Now the bush is coming back. But very slowly. The original tree has died of old age or drought. But the new owners, our friends, planted many more, most of which died in the ten-year drought at the turn of the millennium. But best of all some natural regeneration has occurred. And it’s this that keeps some hope alive for its survival.

So when we visit we generally lie around most of the time, drinking in the vastness of the sky and the distant views of massive red gums lining the river on the far side of the road.

One time we were gazing skywards when someone said “Hey look, a wedgie!” And sure enough, way up high, there was a wedge-tailed eagle floating towards the block. As we watched it approaching we then caught sight of a magpie flying fast and furiously away from the eagle. But then we noticed that although it was flying away, it was also flying up, and up, even higher than the eagle. We kept watching and wondering.

The magpie disappeared into the glare of the Sun and we lost track of it. While the eagle came on over us and seemed to almost pause.

But then we saw the magpie again. It was streaking down out of the Sun towards the eagle’s unsuspecting back.

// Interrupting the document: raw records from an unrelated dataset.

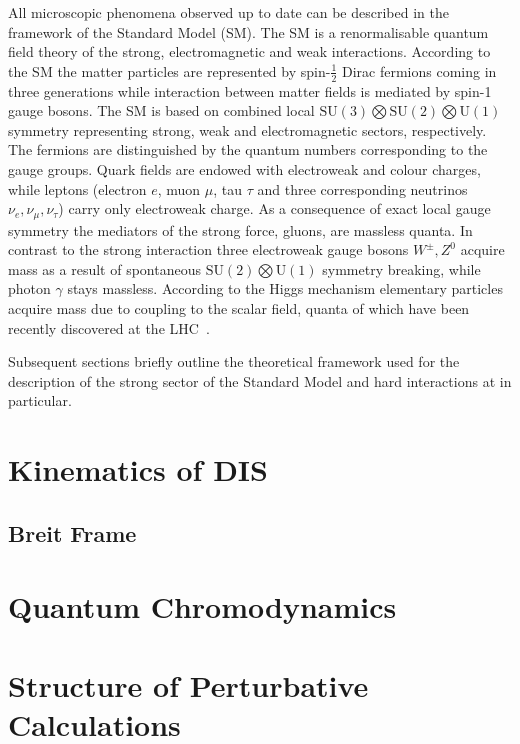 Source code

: All microscopic phenomena observed up to date can be described in the framework of the Standard Model (SM). The SM is a renormalisable quantum field theory of the strong, electromagnetic and weak interactions. According to the SM the matter particles are represented by spin-$\frac{1}{2}$ Dirac fermions coming in three generations while interaction between matter fields is mediated by spin-1 gauge bosons. The SM is based on combined local $\mathrm{SU}\left(3\right) \bigotimes \mathrm{SU}\left(2\right) \bigotimes \mathrm{U}\left(1\right)$ symmetry representing strong, weak and electromagnetic sectors, respectively. The fermions are distinguished by the quantum numbers corresponding to the gauge groups. Quark fields are endowed with electroweak and colour charges, while leptons (electron $e$, muon $\mu$, tau $\tau$ and three corresponding neutrinos $\nu_e, \nu_\mu, \nu_\tau$) carry only electroweak charge. As a consequence of exact local gauge symmetry the mediators of the strong force, gluons, are massless quanta. In contrast to the strong interaction three electroweak gauge bosons $W^\pm, Z^0$ acquire mass as a result of spontaneous $\mathrm{SU}\left(2\right) \bigotimes \mathrm{U}\left(1\right)$ symmetry breaking, while photon $\gamma$ stays massless. According to the Higgs mechanism elementary particles acquire mass due to coupling to the scalar field, quanta of which have been recently discovered at the LHC~\cite{higgs atlas cms}.

Subsequent sections briefly outline the theoretical framework used for the description of the strong sector of the Standard Model and hard interactions at \hera in particular.

\section{Kinematics of DIS}
\label{sec:kindis}


\subsection{Breit Frame}
\label{subsec:breitframe}


\section{Quantum Chromodynamics}


\section{Structure of Perturbative Calculations}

It reminded me of the Stuka dive bombers of World War II; the dog-fights over the English Channel; the Battle of Britain; the air-raid sirens.

And then it happened. All in maybe a single second. The magpie was about to collide with the eagle at very high speed and despite the size difference that beak would surely do some serious damage. But the eagle knew about synchronicity. He executed a perfect barrel roll, and halfway through the roll its exposed talons were in a position directly in the path of the magpie. The magpie managed to avoid the talons in the nick of time and the eagle completed the roll without a flicker of a pause.  A masterful feat of aerobatics.

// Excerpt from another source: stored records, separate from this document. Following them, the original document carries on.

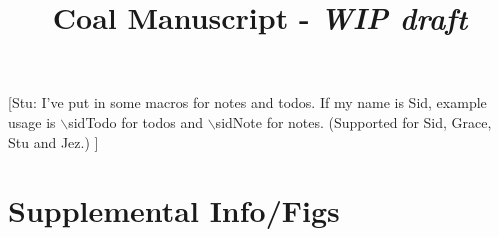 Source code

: \documentclass{article}
\title{Coal Manuscript - \textit{WIP draft}}
\author{}
\date{}
\newcommand{\stuTodo}[1]{{\color{magenta}[Stu: {#1}]}}
\begin{document}
\maketitle



% 
% 


\stuTodo{I've put in some macros for notes and todos. If my name is Sid, example usage is $\backslash$sidTodo for todos and $\backslash$sidNote for notes. (Supported for Sid, Grace, Stu and Jez.) }














\section{Supplemental Info/Figs}




\end{document}
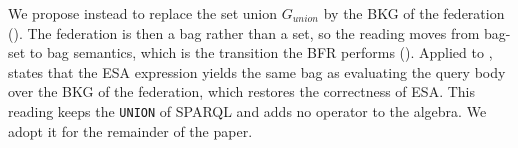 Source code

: We propose instead to replace the set union $G_{\mathit{union}}$ by the \ac{BKG} of the federation ().
The federation is then a bag rather than a set, so the reading moves from bag-set to bag semantics, which is the transition the \ac{BFR} performs ().
Applied to ,  states that the \ac{ESA} expression yields the same bag as evaluating the query body over the \ac{BKG} of the federation, which restores the correctness of \ac{ESA}.
This reading keeps the \texttt{UNION} of SPARQL and adds no operator to the algebra.
We adopt it for the remainder of the paper.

The eagle continued on its leisurely path as if nothing had happened while the magpie swerved and dived away to regain its composure.

 

 

Synchronicity 3: The dog and the heel.

 

We were visiting my wife’s sister in Bateman’s Bay and one day, feeling the need for a bit of fresh air and change of scenery, asked our hostess if there were any nice walks in the vicinity. She described a walk to a nearby Nature Reserve that she thought would suit us but warned that the route would take us past some houses that were notorious for their dogs. They had a nasty habit of darting out and attacking passers-by from the rear without warning.

Sure enough we had reached the houses that had been described to us and noticed a dog lurking nearby. It looked fairly harmless. The houses stared out at us as we walked by. There were no footpaths as the gardens stretched out to the kerb and were comprised mainly of lawns and an occasional flower bed; so to walk on the grass would have been tantamount to trespassing. So we continued walking down the middle of the road at a leisurely pace, arm in arm, gazing straight ahead.

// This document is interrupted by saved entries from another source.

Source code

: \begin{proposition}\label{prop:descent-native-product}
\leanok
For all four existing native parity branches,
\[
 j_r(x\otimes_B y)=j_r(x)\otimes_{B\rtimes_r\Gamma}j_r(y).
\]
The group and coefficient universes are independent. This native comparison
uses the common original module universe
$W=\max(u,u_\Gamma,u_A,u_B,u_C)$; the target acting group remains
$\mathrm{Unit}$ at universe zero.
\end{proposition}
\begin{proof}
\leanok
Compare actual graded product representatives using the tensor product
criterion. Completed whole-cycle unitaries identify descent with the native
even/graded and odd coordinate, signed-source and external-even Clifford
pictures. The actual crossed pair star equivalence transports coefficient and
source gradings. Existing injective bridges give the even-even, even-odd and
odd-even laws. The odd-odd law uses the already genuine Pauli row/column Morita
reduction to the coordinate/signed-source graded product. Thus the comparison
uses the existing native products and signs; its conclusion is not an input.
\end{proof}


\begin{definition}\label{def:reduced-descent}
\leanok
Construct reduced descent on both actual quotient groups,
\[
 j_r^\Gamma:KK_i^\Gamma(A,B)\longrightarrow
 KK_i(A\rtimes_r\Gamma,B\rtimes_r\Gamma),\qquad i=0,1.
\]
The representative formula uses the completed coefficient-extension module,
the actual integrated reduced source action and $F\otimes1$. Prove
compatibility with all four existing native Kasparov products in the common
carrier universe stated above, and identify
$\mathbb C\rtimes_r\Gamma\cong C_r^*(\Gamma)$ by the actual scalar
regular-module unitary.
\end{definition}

We had only gone a few steps further when I noticed out of the corner of my eye that the dog had disappeared. Suspicious soul that I am, I surmised that it was lining itself up for a direct attack on our rear. Continuing apparently oblivious to this possible threat there came a moment in time that I cannot explain. Some unknown instinct must have surfaced from my sub-conscious and I became aware that the dog, though unseen, was almost on us.

And then the magic of synchronicity happened. As the dog closed for the bite onto my unsuspecting ankle, I raised my heel sharply behind me and connected exquisitely with the dog’s under jaw. There was a yelp followed by a howl as the dog ran for the safety of its master’s house.

We walked on regardless without having even paused in our stride.

Did I glimpse the net curtains in the front window twitch ever so slightly?